Je veux espérer que le roi de Pologne finira son rôle comme Teucer le sien, et que le liberum veto, qui n’est que le cri de la guerre civile, sera aboli sous son règne. Je veux l’estimer assez pour croire qu’il est entièrement d’accord avec le protecteur de Julien. Je sais qu’il pense comme ces deux grands hommes ; comment pourrait-il être fâché contre ceux qui punissent ses assassins, et qui lui laissent un beau royaume, où il pourra être le maître ?

Je ne verrai pas les troubles qui semblent se préparer, ma santé est trop délabrée ; j’irai retrouver tout doucement Isaac d’Argens, et nous vous célébrerons tous deux sur le bord des trois rivières.

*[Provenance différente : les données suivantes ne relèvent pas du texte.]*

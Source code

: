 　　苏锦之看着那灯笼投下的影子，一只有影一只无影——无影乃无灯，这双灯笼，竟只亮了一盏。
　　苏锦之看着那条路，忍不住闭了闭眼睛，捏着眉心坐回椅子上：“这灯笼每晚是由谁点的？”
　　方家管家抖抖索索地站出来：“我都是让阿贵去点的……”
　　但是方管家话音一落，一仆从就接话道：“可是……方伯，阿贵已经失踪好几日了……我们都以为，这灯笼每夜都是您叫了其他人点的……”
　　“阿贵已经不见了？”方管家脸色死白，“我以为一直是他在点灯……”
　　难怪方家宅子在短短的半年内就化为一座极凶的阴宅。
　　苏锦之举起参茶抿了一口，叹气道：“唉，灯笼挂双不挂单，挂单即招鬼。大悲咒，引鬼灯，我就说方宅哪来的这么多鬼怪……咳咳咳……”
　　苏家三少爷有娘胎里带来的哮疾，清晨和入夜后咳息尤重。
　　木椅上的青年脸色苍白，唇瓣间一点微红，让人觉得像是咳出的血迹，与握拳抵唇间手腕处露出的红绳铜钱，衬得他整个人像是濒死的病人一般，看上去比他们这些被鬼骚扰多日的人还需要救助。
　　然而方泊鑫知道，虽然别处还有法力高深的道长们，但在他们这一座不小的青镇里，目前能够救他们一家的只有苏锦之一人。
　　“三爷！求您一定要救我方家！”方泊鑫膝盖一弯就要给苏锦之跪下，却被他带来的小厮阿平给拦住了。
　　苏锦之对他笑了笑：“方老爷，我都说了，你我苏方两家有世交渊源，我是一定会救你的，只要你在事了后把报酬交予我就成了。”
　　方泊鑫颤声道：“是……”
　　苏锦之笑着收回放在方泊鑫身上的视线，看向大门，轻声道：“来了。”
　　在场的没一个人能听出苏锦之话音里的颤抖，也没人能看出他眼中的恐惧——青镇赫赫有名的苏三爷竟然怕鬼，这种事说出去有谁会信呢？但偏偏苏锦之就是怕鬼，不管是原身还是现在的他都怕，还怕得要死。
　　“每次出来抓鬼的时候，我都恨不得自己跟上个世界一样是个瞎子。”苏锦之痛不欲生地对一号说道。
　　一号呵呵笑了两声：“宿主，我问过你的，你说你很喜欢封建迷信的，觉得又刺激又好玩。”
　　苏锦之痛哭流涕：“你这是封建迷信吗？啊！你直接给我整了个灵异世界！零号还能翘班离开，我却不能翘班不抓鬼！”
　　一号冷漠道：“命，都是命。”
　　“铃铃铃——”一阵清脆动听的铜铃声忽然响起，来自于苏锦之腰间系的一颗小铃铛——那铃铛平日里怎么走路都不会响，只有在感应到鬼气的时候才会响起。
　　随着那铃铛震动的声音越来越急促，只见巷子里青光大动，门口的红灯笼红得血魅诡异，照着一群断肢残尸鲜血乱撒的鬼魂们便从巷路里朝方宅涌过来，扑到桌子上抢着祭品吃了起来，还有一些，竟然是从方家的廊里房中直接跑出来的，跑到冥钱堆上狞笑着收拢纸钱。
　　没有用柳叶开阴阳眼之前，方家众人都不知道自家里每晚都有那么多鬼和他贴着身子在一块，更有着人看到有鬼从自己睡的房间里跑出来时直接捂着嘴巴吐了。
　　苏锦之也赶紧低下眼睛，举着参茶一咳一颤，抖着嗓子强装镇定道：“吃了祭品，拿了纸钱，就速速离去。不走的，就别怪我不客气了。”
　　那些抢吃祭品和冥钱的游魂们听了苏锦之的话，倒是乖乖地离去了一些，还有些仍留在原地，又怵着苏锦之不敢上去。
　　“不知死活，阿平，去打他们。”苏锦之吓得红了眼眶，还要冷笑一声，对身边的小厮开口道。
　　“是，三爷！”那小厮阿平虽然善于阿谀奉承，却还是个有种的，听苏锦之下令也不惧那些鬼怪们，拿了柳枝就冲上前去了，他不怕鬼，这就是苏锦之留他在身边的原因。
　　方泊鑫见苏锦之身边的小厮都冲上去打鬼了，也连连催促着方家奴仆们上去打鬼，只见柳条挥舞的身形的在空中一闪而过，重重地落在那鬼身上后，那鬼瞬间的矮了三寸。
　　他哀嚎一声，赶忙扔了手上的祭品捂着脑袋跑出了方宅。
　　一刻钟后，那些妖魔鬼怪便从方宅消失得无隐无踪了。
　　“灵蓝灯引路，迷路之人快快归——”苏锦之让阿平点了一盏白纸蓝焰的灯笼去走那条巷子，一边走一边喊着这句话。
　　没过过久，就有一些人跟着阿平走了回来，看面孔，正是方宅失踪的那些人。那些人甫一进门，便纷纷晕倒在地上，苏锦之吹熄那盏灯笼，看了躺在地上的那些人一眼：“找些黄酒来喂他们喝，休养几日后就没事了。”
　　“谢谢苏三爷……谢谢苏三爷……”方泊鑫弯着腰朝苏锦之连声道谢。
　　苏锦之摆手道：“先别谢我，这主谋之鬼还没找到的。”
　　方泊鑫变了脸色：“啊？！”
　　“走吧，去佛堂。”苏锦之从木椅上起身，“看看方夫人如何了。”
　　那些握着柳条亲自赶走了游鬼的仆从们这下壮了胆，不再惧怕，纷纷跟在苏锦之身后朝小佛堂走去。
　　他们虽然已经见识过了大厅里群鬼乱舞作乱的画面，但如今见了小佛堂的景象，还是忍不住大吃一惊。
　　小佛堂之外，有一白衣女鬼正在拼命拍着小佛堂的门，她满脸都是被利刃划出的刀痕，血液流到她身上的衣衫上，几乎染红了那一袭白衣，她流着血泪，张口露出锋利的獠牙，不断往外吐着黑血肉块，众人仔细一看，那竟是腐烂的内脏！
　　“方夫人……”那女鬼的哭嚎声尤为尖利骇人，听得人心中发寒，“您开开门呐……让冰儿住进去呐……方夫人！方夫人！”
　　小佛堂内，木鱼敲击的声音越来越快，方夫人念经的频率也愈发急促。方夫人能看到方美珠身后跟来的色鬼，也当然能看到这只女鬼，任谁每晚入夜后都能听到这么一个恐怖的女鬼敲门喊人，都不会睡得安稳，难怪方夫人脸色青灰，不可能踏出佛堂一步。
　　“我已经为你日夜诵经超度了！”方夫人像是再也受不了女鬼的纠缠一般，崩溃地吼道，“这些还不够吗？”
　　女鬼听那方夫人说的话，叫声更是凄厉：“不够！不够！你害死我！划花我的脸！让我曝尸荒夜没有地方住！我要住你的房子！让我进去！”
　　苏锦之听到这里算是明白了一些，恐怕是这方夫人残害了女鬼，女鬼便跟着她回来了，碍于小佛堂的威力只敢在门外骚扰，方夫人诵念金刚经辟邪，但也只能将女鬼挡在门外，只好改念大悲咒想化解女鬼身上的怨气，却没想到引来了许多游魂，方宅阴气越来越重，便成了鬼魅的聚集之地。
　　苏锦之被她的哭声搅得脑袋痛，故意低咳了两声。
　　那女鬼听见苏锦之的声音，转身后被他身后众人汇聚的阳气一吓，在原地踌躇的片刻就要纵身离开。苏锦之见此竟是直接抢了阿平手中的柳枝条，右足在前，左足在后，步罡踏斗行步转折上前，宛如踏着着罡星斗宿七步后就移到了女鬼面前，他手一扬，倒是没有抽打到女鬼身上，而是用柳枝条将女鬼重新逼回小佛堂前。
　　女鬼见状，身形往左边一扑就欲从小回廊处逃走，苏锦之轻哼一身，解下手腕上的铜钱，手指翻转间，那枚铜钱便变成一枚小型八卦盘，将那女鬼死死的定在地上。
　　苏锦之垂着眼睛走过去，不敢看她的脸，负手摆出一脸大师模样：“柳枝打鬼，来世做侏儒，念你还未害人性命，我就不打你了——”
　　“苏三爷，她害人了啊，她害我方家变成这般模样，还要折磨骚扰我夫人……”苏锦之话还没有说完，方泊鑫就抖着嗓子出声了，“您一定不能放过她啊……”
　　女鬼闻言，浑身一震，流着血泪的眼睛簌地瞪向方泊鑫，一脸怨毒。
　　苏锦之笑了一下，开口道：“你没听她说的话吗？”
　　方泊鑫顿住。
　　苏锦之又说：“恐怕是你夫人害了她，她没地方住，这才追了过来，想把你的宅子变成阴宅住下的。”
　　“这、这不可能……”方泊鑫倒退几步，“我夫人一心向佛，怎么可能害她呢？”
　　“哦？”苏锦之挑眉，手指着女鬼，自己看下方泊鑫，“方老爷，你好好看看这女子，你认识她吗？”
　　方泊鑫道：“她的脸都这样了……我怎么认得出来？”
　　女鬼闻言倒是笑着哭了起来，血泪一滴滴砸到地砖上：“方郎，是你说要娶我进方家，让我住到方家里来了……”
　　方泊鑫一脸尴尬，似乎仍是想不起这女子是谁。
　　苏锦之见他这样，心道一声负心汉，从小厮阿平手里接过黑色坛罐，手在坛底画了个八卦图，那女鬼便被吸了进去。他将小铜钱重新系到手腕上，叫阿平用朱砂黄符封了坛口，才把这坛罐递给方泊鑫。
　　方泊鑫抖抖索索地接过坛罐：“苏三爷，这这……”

En attendant, je vous prie de me conserver vos bontés. Plaignez-moi surtout de mourir loin de Votre Majesté ; mais ma destinée l’a voulu ainsi.

8821. — À MADAME NECKER.
À Ferney, 23 avril.

La lettre, madame, dont vous m’honorez m’est assurément plus précieuse que tous les sacrements de mon Église catholique, apostolique et romaine. Je ne les ai point reçus cette fois-ci. On s’était trop moqué à Paris de cette petite facétie ; et le petit-fils de mon maçon, devenu mon évêque, ainsi qu’il se prétend le vôtre, avait trop crié contre ma dévotion. Il est vrai que je ne m’en porte guère mieux. Presque tout le monde a été malade dans nos cantons, vers l’entrée du printemps. Je n’avais point du tout mérité ma maladie. Les plaisanteries qui ont couru n’avaient, malheureusement pour moi, aucun fondement ; et je vous assure que je mourais le plus innocemment du monde.

Je m’arrange assez philosophiquement pour ce grand voyage dont tout le monde parle sans connaissance de cause. Comme on n’a point voyagé avant de naître, on ne voyage point quand on n’est plus. La faculté pensante que l’éternel Architecte du

  1. Voyez tomes XX, page 158 ; et XXVI, 462.